§ SUPPLIED DATA
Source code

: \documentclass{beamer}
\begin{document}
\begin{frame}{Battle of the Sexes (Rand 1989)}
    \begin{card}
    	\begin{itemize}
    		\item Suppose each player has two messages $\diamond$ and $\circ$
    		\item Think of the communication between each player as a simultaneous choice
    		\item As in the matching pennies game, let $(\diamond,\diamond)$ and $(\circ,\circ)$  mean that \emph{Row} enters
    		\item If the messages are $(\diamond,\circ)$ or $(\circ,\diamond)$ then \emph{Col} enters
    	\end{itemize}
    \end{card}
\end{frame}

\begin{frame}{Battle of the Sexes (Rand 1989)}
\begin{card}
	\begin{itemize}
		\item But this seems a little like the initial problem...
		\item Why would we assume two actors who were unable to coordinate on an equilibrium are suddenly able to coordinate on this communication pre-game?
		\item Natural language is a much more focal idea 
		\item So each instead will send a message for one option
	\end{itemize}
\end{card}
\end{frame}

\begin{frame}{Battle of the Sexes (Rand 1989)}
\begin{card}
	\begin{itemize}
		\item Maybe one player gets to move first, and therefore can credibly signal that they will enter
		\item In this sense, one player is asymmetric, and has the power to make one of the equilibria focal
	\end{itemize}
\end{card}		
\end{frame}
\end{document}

* * *

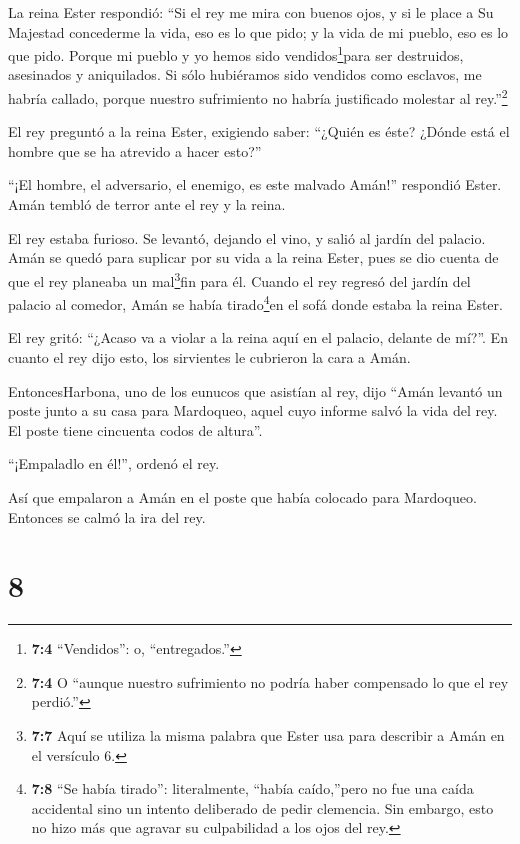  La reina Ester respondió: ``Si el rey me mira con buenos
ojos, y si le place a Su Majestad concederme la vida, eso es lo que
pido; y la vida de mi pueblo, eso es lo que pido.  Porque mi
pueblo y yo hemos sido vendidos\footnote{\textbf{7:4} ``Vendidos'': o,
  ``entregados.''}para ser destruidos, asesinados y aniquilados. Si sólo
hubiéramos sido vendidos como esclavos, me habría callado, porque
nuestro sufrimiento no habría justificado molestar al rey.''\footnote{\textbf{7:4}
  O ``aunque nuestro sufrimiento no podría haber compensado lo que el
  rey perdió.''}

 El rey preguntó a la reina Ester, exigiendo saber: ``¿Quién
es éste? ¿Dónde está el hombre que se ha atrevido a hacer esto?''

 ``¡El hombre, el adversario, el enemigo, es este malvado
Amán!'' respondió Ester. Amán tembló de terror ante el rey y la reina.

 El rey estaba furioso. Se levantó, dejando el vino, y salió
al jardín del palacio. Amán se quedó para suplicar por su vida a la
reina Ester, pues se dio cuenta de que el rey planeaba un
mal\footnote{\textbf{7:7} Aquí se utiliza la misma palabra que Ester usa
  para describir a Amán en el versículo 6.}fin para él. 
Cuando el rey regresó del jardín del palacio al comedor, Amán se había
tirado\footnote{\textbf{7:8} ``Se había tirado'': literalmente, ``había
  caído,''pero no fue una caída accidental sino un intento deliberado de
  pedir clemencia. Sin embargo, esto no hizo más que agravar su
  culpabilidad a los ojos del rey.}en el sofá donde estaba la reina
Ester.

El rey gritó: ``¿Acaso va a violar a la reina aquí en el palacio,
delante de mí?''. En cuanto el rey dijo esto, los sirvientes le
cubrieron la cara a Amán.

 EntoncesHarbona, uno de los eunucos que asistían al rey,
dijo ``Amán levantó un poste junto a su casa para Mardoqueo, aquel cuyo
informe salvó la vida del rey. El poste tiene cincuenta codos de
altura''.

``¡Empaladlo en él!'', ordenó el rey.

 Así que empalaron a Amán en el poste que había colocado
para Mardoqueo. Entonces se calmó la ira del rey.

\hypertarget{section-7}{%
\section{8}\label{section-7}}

--

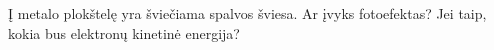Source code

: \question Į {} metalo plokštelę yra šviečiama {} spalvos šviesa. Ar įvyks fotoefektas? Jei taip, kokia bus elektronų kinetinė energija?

§ WORK ORDER
Lines above holding "nuestro": give their count, nothing more.

§ WRITTEN ANSWER
2